If you use the Amazon Kendra console to create a Confluence data source, Amazon Kendra creates index fields for you when you specify a field mapping. If you use the API, you must first create the index field using the UpdateIndex operation. To map the Confluence fields to Amazon Kendra index fields, see the following table.

Confluence field Suggested Amazon Kendra field
DISPLAY_URL _source_uri
ITEM_TYPE _category
SPACE_KEY cf_space_key
URL cf_url

Indexing pages

Amazon Kendra indexes all pages, including nested pages, in a space unless they are filtered out by an inclusion or exclusion pattern.

The Confluence security model uses nested permissions. To have access to a page, the account that you use to connect to the Confluence instance. If a query includes user information, Amazon Kendra reads these permissions and uses them for user context filtering. For more information, see Filtering on user context.

If you use the console to create a Confluence data source, Amazon Kendra creates the index fields for you when you specify a field mapping. If you use the API, you must first create the index field using the UpdateIndex operation. To map the Confluence fields to Amazon Kendra index fields, see the following table.

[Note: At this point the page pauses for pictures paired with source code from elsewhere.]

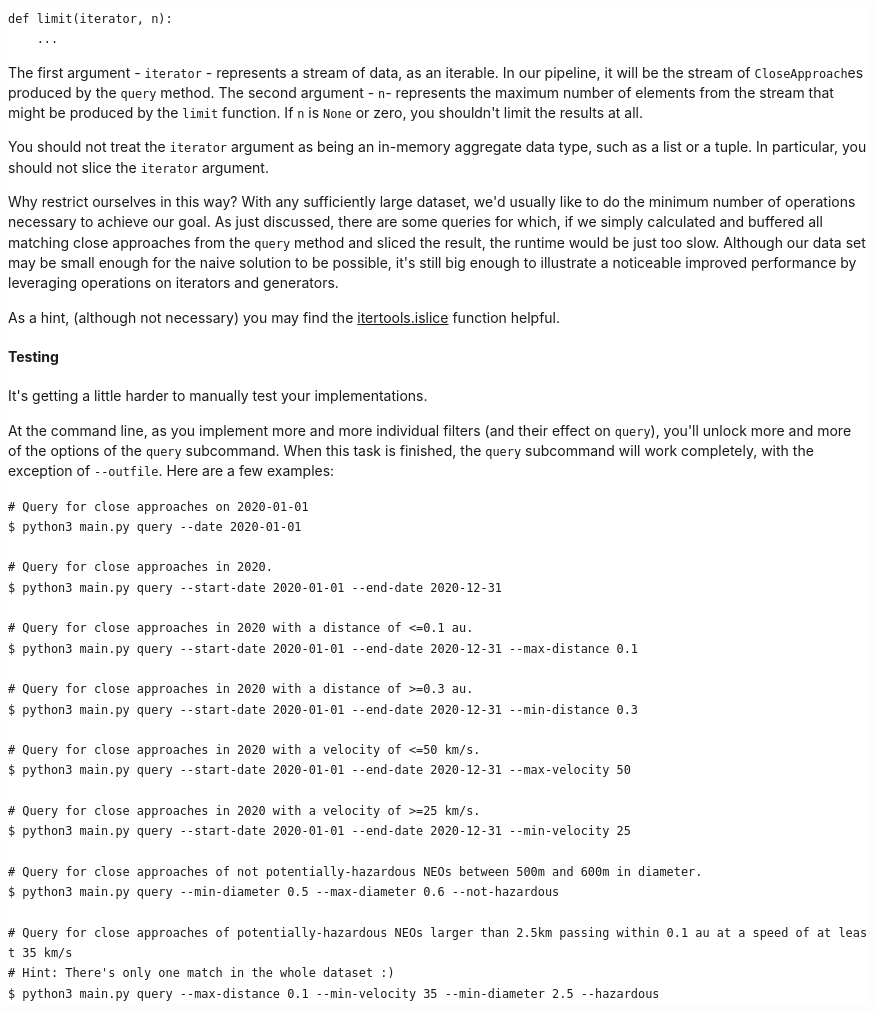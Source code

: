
 ```
def limit(iterator, n):
    ...
```

The first argument - `iterator` - represents a stream of data, as an iterable. In our pipeline, it will be the stream of `CloseApproach`es produced by the `query` method. The second argument - `n`- represents the maximum number of elements from the stream that might be produced by the `limit` function. If `n` is `None` or zero, you shouldn't limit the results at all.

You should not treat the `iterator` argument as being an in-memory aggregate data type, such as a list or a tuple. In particular, you should not slice the `iterator` argument.

Why restrict ourselves in this way? With any sufficiently large dataset, we'd usually like to do the minimum number of operations necessary to achieve our goal. As just discussed, there are some queries for which, if we simply calculated and buffered all matching close approaches from the `query` method and sliced the result, the runtime would be just too slow. Although our data set may be small enough for the naive solution to be possible, it's still big enough to illustrate a noticeable improved performance by leveraging operations on iterators and generators.

As a hint, (although not necessary) you may find the [itertools.islice](https://docs.python.org/3/library/itertools.html#itertools.islice) function helpful.

#### Testing

It's getting a little harder to manually test your implementations.

At the command line, as you implement more and more individual filters (and their effect on `query`), you'll unlock more and more of the options of the `query` subcommand. When this task is finished, the `query` subcommand will work completely, with the exception of `--outfile`. Here are a few examples:

```
# Query for close approaches on 2020-01-01
$ python3 main.py query --date 2020-01-01

# Query for close approaches in 2020.
$ python3 main.py query --start-date 2020-01-01 --end-date 2020-12-31

# Query for close approaches in 2020 with a distance of <=0.1 au.
$ python3 main.py query --start-date 2020-01-01 --end-date 2020-12-31 --max-distance 0.1

# Query for close approaches in 2020 with a distance of >=0.3 au.
$ python3 main.py query --start-date 2020-01-01 --end-date 2020-12-31 --min-distance 0.3

# Query for close approaches in 2020 with a velocity of <=50 km/s.
$ python3 main.py query --start-date 2020-01-01 --end-date 2020-12-31 --max-velocity 50

# Query for close approaches in 2020 with a velocity of >=25 km/s.
$ python3 main.py query --start-date 2020-01-01 --end-date 2020-12-31 --min-velocity 25

# Query for close approaches of not potentially-hazardous NEOs between 500m and 600m in diameter.
$ python3 main.py query --min-diameter 0.5 --max-diameter 0.6 --not-hazardous

# Query for close approaches of potentially-hazardous NEOs larger than 2.5km passing within 0.1 au at a speed of at least 35 km/s
# Hint: There's only one match in the whole dataset :)
$ python3 main.py query --max-distance 0.1 --min-velocity 35 --min-diameter 2.5 --hazardous
```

Confluence field Suggested Amazon Kendra field
AUTHOR cf_author
CONTENT_STATUS cf_page_content_status
CREATED_DATE _created_at
DISPLAY_URL _source_uri
ITEM_TYPE _category
LABELS cf_labels
MODIFIED_DATE _last_updated_at
PARENT_ID cf_parent_id
SPACE_KEY cf_space_key
SPACE_NAME cf_space_name
URL cf_url
VERSION cf_version

Blogs

Amazon Kendra indexes all blogs in a space unless they are filtered from indexing by an inclusion or an exclusion pattern.

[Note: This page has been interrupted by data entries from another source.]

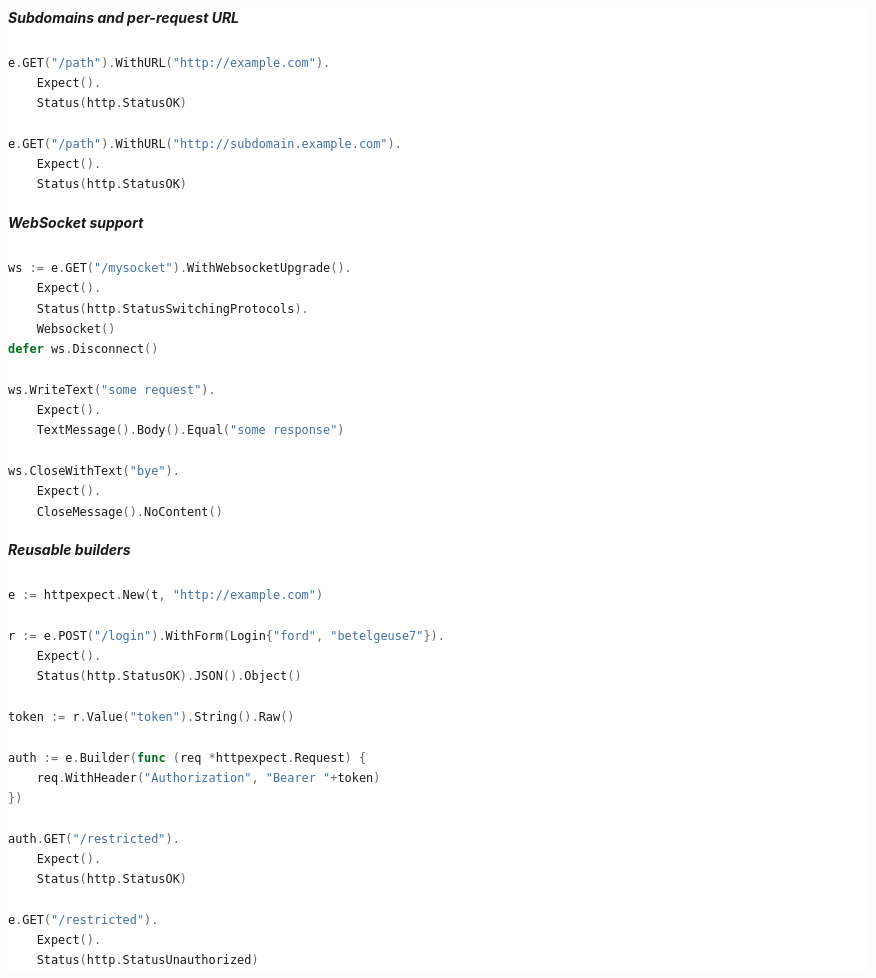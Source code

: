 ##### Subdomains and per-request URL

```go
e.GET("/path").WithURL("http://example.com").
	Expect().
	Status(http.StatusOK)

e.GET("/path").WithURL("http://subdomain.example.com").
	Expect().
	Status(http.StatusOK)
```

##### WebSocket support

```go
ws := e.GET("/mysocket").WithWebsocketUpgrade().
	Expect().
	Status(http.StatusSwitchingProtocols).
	Websocket()
defer ws.Disconnect()

ws.WriteText("some request").
	Expect().
	TextMessage().Body().Equal("some response")

ws.CloseWithText("bye").
	Expect().
	CloseMessage().NoContent()
```

##### Reusable builders

```go
e := httpexpect.New(t, "http://example.com")

r := e.POST("/login").WithForm(Login{"ford", "betelgeuse7"}).
	Expect().
	Status(http.StatusOK).JSON().Object()

token := r.Value("token").String().Raw()

auth := e.Builder(func (req *httpexpect.Request) {
	req.WithHeader("Authorization", "Bearer "+token)
})

auth.GET("/restricted").
	Expect().
	Status(http.StatusOK)

e.GET("/restricted").
	Expect().
	Status(http.StatusUnauthorized)
```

The Confluence security model uses nested permissions. To index a blog, the user that you use to connect to the Confluence instance must have access to the blog and the space that contains it. If a query includes user information, Amazon Kendra reads these permissions and uses them for user context filtering. For more information, see Filtering on user context.

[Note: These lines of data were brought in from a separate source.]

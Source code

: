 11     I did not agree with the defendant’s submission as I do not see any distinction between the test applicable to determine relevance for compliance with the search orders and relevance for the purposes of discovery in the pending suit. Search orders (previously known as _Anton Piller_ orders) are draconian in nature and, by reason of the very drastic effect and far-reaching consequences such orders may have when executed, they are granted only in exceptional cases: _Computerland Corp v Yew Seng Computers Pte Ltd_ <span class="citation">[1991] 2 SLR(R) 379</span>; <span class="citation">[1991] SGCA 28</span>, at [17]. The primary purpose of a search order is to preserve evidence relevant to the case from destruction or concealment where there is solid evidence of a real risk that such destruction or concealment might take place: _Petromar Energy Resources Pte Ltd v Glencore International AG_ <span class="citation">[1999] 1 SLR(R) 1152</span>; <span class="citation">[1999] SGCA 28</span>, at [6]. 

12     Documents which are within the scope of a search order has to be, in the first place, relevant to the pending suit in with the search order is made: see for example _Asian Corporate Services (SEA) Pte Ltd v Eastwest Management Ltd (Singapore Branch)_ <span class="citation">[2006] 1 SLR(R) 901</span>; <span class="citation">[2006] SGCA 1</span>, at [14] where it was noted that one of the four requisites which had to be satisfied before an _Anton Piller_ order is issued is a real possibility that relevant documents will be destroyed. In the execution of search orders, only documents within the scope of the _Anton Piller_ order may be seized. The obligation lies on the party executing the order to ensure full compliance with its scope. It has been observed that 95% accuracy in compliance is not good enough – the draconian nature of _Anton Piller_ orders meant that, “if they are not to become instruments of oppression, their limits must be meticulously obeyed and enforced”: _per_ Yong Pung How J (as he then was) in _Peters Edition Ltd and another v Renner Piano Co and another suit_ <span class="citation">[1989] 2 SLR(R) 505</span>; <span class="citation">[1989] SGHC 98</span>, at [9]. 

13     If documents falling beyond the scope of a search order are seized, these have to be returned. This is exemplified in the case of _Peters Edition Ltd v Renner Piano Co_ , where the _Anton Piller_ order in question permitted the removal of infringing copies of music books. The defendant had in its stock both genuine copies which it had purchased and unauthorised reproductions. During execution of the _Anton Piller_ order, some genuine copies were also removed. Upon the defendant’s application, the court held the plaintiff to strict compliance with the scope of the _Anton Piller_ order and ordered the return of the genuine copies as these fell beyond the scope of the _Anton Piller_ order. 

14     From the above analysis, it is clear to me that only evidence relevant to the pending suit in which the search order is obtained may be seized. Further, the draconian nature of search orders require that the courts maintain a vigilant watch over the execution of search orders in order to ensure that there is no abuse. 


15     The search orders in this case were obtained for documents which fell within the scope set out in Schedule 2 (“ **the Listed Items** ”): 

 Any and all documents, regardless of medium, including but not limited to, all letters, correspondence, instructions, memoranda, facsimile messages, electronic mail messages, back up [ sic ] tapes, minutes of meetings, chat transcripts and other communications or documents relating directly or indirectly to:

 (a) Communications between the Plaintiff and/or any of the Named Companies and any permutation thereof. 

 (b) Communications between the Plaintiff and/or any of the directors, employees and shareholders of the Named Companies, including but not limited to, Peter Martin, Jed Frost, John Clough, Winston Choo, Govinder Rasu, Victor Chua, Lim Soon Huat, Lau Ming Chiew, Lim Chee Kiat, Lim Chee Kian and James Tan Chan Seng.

If you use the console to index a Confluence data source, Amazon Kendra creates the index fields for you when you specify a field mapping. If you use the API, you must first create the index field using the UpdateIndex operation. To map the Confluence data source fields to Amazon Kendra index fields, see the following table.

Confluence field Suggested Amazon Kendra field
AUTHOR cf_author
DISPLAY_URL _source_uri
ITEM_TYPE _category
LABELS cf_labels
PUBLISH_DATE _created_at
SPACE_KEY cf_space_key
SPACE_NAME cf_space_name
URL cf_url
VERSION cf_version

Attachments

Confluence enables you to create attachments to pages and blog posts. By default, attachments aren't indexed. You can configure Amazon Kendra to include attachments in the index. Amazon Kendra includes only attachments to indexed pages and blogs in the index.

Amazon Kendra indexes only the following supported documents types:

  • Microsoft Word

  • Microsoft PowerPoint

  • HTML

  • PDF

  • Plain text

The Confluence security model uses nested permissions. To index to an attachment, the account that you use to connect the Confluence instance must have access to the blog or page and the space that contains it. If a query includes user information, Amazon Kendra reads these permissions and uses them for user context filtering. For more information, see Filtering on user context.

If you use the console, Amazon Kendra creates index fields for you when you specify a field mapping. If you use the API, you must first create the index field using the UpdateIndex operation. To map the Confluence fields to Amazon Kendra fields, see the following table.

Confluence field Suggested Amazon Kendra field
AUTHOR cf_author
CONTENT_TYPE cf_attachment_content_type
CREATED_DATE _created_at
DISPLAY_URL _source_uri
FILE_SIZE cf_attachment_file_size
ITEM_TYPE _category
LABELS cf_labels
PARENT_ID cf_parent_id
SPACE_KEY cf_space_key
SPACE_NAME cf_space_name
URL cf_url
VERSION cf_version